> **Extracted data entries**:
+===+

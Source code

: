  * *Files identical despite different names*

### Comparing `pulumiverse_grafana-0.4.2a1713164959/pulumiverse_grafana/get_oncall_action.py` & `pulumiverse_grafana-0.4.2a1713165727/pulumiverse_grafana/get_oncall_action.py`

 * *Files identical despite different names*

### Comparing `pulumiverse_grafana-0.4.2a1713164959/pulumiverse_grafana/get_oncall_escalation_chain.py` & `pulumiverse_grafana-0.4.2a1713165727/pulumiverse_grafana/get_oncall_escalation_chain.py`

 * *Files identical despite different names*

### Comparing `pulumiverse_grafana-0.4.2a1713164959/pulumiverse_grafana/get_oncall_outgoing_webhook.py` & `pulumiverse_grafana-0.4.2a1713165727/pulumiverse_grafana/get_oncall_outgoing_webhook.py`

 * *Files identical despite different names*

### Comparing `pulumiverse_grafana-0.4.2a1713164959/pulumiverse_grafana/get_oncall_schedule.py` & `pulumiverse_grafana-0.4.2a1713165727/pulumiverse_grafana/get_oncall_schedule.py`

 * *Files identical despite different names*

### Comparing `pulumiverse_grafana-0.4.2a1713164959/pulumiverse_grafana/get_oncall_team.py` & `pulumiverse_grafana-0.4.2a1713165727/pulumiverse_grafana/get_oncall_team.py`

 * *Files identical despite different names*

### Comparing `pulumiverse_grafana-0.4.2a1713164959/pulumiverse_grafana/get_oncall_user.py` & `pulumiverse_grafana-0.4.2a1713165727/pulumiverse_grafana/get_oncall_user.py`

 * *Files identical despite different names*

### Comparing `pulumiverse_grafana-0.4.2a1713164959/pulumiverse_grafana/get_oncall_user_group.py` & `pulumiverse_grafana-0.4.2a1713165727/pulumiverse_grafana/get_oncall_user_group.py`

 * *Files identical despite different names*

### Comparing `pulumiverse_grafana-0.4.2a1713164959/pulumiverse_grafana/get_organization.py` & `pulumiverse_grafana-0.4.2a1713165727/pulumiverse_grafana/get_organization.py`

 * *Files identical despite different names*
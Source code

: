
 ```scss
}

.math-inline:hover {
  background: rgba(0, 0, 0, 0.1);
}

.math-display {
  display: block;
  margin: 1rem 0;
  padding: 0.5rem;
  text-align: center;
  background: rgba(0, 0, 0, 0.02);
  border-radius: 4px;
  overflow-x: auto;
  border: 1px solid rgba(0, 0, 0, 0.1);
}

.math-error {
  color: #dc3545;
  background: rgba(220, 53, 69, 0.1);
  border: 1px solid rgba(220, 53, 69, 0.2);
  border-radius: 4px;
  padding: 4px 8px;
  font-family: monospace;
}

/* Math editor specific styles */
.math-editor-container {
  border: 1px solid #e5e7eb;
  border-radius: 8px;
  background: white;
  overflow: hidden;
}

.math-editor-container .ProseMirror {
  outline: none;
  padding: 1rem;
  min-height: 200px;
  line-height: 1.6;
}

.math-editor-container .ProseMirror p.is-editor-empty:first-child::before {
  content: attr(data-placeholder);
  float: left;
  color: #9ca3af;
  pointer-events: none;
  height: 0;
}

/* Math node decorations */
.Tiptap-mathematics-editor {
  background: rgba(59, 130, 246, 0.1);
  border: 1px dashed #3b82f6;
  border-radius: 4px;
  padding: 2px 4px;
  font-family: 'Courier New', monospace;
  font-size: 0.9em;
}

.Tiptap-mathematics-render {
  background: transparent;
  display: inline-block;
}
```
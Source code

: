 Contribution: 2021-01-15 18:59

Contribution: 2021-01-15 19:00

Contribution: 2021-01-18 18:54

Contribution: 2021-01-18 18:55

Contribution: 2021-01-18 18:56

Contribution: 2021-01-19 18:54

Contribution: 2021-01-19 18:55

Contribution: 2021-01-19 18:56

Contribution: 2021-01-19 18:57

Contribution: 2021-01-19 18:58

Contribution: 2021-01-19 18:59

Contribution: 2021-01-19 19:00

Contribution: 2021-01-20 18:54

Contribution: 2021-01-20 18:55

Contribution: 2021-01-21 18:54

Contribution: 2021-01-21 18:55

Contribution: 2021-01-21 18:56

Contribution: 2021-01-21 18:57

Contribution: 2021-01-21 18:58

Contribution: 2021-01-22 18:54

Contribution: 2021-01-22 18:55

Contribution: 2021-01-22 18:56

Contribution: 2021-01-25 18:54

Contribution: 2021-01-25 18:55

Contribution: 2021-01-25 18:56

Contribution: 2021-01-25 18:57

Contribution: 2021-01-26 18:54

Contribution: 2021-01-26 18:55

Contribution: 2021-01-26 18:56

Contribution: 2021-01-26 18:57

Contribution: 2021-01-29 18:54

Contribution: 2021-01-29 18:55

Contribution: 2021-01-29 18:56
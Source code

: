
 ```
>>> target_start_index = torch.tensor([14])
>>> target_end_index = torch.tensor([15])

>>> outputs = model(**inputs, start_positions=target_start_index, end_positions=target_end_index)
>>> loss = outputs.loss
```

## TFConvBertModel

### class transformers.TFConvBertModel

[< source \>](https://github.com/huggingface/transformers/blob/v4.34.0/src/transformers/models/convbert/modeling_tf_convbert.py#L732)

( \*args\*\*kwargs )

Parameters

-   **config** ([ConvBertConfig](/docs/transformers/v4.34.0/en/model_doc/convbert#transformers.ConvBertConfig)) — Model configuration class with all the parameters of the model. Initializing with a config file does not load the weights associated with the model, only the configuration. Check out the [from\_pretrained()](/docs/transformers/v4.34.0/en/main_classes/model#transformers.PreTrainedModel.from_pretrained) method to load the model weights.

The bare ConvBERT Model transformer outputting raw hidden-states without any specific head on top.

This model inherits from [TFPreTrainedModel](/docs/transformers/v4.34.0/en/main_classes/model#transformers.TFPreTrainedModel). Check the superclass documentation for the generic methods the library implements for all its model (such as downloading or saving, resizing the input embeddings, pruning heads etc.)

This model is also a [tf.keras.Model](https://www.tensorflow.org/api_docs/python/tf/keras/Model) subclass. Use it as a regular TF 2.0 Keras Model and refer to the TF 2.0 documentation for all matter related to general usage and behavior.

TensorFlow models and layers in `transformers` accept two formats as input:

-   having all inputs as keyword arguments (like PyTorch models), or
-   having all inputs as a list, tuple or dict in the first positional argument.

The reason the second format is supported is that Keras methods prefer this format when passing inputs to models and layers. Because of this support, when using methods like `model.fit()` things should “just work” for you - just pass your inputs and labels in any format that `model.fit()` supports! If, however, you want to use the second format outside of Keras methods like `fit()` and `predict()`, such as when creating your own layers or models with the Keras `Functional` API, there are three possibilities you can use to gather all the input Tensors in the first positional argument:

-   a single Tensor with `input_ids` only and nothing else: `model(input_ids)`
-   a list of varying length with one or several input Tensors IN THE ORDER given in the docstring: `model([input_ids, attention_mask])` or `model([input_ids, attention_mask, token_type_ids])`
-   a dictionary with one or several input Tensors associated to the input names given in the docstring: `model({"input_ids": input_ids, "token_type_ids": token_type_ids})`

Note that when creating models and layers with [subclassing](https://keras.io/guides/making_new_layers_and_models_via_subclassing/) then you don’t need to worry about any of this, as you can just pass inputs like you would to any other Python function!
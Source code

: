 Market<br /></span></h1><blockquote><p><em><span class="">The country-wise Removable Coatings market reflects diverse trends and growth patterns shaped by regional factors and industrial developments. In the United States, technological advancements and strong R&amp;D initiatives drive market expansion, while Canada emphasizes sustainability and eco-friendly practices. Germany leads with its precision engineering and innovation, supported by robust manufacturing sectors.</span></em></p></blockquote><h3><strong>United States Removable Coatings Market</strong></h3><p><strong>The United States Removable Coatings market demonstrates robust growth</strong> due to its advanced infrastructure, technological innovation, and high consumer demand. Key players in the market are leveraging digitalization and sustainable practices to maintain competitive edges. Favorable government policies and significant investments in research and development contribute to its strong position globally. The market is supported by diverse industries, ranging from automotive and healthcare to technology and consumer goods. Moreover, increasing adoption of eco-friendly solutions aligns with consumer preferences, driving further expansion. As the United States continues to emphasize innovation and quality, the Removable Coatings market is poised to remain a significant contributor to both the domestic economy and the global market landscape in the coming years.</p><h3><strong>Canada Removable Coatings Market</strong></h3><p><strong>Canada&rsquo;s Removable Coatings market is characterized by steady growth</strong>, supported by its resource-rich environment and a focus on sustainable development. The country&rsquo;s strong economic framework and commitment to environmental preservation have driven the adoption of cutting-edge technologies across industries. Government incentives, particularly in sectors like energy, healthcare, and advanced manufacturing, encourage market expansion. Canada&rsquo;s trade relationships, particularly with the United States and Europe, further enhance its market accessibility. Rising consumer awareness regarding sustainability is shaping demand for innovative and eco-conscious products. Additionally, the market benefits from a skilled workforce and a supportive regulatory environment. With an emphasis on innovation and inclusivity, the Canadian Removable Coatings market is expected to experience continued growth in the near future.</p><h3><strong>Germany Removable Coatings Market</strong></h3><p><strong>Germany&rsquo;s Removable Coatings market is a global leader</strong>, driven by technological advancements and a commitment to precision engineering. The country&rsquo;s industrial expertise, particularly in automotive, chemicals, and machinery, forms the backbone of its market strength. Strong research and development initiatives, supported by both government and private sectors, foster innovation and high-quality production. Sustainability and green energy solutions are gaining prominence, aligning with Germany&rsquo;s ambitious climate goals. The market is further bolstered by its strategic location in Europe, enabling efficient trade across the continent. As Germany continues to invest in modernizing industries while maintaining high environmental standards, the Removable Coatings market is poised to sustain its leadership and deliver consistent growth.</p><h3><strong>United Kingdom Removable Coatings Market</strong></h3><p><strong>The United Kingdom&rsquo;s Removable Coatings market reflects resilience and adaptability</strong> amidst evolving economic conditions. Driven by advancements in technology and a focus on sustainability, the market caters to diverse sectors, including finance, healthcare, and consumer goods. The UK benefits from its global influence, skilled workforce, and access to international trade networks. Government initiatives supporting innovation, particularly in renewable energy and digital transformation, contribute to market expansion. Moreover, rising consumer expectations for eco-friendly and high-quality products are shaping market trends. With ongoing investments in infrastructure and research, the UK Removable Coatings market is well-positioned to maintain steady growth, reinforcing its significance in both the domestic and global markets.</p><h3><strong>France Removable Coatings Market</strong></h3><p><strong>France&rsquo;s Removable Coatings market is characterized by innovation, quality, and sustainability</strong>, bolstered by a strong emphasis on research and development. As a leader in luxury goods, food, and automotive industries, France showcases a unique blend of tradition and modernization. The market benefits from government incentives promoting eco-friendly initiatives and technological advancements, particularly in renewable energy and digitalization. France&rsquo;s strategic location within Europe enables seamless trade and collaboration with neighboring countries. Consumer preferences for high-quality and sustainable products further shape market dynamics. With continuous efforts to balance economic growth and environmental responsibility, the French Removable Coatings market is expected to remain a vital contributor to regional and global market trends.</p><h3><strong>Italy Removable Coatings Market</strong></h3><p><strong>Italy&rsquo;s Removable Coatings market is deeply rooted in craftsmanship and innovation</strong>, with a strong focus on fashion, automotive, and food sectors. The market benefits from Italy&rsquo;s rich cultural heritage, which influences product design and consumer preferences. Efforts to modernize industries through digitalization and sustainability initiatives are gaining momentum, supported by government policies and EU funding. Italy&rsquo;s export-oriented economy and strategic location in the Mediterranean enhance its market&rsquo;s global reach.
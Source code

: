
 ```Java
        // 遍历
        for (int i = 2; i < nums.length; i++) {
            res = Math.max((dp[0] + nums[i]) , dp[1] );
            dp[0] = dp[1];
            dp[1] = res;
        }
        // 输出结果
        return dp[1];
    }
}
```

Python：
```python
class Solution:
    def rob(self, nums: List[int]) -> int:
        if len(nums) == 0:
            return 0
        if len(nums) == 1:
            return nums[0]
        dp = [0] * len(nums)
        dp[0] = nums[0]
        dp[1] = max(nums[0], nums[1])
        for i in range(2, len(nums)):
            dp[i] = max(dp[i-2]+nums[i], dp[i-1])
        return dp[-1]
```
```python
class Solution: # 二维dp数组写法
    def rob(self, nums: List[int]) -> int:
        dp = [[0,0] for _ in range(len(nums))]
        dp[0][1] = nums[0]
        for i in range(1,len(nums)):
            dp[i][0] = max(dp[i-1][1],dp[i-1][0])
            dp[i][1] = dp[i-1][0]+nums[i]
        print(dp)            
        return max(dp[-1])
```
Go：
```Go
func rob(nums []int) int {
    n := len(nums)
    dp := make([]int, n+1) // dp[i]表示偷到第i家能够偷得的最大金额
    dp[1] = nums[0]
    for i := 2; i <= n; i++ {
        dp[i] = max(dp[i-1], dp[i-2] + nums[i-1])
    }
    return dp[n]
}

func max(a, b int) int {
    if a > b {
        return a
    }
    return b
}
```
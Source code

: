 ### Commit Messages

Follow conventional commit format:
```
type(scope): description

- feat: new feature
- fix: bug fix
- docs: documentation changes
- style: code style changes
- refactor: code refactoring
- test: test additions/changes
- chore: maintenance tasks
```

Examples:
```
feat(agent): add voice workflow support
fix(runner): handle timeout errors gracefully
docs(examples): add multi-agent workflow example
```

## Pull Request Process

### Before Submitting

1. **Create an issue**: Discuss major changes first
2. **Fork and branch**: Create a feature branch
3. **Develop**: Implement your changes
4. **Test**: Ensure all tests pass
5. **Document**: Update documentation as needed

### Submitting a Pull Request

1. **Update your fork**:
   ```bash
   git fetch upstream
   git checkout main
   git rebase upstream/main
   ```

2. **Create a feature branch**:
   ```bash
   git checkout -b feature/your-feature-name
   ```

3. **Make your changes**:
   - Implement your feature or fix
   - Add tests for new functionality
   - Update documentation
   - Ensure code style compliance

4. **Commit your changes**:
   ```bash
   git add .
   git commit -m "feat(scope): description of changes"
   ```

+===+

All that is needed is the exact run of lines above from the line containing "This model is" through the line containing "The reason the", both of them included.

This model is also a [tf.keras.Model](https://www.tensorflow.org/api_docs/python/tf/keras/Model) subclass. Use it as a regular TF 2.0 Keras Model and refer to the TF 2.0 documentation for all matter related to general usage and behavior.

TensorFlow models and layers in `transformers` accept two formats as input:

-   having all inputs as keyword arguments (like PyTorch models), or
-   having all inputs as a list, tuple or dict in the first positional argument.

The reason the second format is supported is that Keras methods prefer this format when passing inputs to models and layers. Because of this support, when using methods like `model.fit()` things should “just work” for you - just pass your inputs and labels in any format that `model.fit()` supports! If, however, you want to use the second format outside of Keras methods like `fit()` and `predict()`, such as when creating your own layers or models with the Keras `Functional` API, there are three possibilities you can use to gather all the input Tensors in the first positional argument:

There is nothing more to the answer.